§ Task instructions: Only lines containing the word "wiki" are needed; pull them out of the material.

§ Input material:
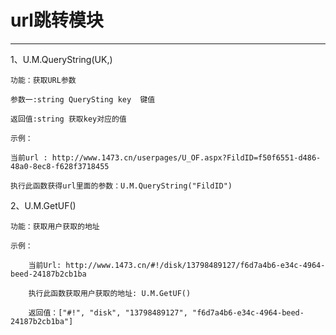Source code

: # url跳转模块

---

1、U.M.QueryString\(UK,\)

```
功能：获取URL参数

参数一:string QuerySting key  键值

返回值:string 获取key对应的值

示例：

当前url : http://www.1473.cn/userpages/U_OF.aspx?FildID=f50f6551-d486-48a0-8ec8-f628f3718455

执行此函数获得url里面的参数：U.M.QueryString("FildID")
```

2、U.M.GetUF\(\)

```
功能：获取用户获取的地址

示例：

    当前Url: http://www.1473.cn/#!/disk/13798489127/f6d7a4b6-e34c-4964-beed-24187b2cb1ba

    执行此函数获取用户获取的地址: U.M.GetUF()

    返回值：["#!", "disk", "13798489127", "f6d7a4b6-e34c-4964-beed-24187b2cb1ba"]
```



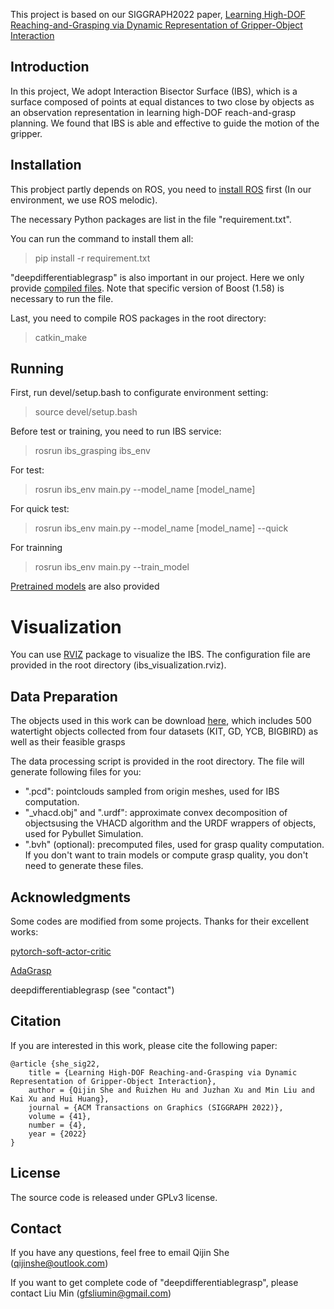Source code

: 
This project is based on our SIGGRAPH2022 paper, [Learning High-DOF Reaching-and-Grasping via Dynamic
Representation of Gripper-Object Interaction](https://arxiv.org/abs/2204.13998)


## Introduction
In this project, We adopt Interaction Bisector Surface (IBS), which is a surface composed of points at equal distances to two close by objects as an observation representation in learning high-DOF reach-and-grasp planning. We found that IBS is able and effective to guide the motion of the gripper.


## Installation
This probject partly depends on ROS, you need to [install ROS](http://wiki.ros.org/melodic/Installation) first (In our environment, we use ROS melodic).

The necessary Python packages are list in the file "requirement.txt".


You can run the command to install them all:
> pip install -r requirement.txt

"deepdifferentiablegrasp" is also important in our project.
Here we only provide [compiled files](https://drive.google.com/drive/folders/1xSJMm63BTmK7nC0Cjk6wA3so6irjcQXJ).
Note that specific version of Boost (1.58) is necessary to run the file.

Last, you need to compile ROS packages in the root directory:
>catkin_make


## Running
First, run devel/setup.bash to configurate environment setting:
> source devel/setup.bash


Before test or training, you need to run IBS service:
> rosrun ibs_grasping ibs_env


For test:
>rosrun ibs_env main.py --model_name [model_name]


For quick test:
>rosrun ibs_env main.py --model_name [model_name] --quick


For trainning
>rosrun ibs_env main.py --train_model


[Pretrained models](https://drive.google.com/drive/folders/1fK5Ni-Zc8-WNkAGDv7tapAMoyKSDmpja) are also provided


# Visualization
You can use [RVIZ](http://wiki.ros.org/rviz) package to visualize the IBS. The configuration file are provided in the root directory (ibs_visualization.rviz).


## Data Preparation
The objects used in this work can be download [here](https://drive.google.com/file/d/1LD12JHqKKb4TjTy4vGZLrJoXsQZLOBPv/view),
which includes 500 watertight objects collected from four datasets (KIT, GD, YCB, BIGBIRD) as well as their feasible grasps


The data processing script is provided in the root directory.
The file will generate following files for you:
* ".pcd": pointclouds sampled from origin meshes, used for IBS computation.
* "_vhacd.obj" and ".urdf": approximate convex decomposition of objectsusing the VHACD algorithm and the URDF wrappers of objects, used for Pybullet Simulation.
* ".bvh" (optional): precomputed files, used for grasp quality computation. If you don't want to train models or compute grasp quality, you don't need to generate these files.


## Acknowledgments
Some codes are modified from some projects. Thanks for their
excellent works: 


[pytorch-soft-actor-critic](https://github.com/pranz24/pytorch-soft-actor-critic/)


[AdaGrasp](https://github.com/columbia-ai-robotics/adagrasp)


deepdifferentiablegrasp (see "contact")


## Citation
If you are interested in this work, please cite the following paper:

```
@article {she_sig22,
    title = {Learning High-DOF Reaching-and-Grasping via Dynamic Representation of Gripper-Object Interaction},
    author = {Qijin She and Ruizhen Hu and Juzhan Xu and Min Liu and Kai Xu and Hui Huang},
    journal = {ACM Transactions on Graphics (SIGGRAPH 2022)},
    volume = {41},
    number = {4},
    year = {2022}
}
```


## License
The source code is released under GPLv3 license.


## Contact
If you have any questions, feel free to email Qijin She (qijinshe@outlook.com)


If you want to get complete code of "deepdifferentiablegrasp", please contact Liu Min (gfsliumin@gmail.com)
---
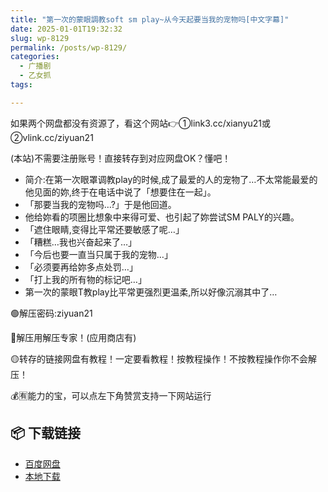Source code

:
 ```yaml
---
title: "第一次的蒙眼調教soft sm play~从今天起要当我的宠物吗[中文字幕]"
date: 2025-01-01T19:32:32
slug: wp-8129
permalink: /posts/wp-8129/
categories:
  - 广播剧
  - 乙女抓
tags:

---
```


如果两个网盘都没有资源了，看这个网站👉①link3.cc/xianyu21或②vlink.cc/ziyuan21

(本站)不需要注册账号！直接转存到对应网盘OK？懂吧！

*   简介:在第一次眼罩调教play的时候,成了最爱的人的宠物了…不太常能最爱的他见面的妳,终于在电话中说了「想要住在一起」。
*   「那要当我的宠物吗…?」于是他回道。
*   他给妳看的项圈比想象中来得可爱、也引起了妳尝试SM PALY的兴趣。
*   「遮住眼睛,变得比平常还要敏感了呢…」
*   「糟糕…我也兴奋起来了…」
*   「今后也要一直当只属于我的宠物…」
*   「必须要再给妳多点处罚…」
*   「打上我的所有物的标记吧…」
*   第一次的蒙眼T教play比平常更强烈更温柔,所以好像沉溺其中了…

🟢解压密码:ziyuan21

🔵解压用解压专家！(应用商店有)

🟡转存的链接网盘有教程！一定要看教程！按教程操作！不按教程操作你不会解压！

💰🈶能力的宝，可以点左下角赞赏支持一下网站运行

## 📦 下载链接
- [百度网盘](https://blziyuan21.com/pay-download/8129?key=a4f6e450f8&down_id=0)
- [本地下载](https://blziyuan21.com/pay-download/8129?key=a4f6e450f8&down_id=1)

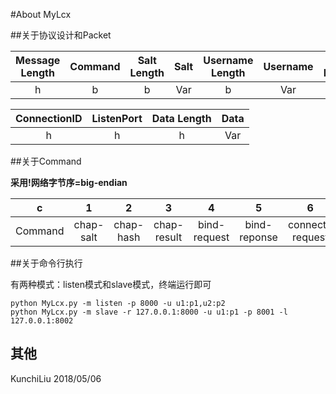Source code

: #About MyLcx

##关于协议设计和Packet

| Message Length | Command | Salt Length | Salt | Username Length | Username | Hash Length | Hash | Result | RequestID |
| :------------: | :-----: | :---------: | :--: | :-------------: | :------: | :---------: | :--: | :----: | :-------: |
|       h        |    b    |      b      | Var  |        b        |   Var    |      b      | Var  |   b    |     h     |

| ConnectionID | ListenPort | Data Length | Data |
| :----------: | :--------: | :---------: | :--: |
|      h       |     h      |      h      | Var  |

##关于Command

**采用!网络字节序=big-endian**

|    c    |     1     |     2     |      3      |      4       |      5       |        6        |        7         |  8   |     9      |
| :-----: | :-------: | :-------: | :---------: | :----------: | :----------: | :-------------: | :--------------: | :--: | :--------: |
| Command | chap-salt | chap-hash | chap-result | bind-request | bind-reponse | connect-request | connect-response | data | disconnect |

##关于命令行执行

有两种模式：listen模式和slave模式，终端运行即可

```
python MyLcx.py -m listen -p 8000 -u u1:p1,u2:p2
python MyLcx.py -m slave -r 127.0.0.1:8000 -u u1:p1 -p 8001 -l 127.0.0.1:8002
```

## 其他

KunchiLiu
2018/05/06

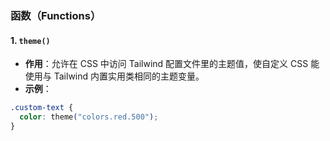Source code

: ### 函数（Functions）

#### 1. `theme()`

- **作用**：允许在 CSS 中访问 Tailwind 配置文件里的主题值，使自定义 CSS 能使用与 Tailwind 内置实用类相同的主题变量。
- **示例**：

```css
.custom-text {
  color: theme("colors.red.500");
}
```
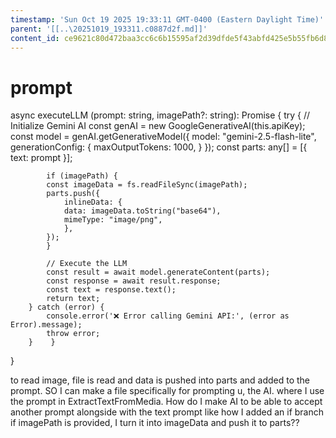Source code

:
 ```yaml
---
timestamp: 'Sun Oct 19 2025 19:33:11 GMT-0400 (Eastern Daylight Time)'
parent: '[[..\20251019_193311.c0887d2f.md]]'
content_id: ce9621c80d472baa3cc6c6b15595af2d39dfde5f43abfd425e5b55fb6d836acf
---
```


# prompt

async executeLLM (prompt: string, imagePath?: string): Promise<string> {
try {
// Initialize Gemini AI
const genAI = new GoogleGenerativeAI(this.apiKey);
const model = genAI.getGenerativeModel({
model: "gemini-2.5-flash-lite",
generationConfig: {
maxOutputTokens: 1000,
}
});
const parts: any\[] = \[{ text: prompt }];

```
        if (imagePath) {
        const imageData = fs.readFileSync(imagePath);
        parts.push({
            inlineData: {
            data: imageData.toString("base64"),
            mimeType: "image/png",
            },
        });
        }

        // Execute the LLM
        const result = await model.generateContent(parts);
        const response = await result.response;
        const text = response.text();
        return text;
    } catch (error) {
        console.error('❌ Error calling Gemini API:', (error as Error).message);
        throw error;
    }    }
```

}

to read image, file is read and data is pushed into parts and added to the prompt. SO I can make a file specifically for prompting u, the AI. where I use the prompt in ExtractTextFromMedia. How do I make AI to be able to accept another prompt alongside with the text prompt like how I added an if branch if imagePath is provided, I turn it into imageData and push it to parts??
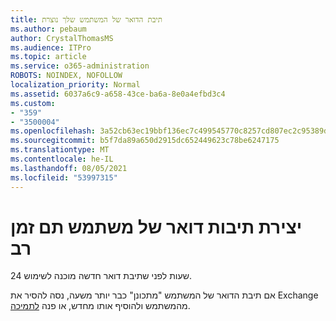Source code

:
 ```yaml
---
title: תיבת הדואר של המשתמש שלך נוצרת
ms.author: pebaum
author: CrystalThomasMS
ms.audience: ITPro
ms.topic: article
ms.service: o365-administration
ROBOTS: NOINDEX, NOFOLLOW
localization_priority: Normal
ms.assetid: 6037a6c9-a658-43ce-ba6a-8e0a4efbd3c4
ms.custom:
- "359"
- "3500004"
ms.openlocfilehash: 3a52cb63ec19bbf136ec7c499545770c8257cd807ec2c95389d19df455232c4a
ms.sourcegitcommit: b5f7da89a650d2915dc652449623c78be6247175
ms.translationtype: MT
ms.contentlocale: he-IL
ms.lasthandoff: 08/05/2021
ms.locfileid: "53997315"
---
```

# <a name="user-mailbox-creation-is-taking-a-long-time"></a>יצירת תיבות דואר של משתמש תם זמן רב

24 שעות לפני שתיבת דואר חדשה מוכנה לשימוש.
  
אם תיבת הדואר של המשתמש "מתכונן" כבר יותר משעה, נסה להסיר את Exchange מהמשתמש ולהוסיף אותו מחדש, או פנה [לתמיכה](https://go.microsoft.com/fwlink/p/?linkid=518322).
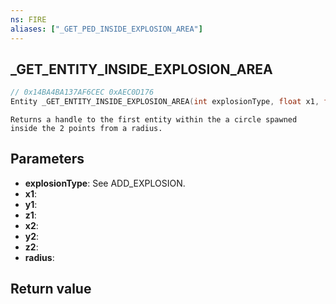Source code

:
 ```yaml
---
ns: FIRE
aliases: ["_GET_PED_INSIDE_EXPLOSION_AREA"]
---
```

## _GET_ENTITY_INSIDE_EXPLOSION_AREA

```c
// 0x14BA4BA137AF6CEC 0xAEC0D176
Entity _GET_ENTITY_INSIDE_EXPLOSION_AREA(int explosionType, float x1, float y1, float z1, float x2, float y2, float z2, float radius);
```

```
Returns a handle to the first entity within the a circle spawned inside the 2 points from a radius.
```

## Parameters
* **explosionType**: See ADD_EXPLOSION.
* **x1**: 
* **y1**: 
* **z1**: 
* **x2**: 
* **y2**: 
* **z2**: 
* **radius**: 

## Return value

§ Reply:
This probject partly depends on ROS, you need to [install ROS](http://wiki.ros.org/melodic/Installation) first (In our environment, we use ROS melodic).
You can use [RVIZ](http://wiki.ros.org/rviz) package to visualize the IBS. The configuration file are provided in the root directory (ibs_visualization.rviz).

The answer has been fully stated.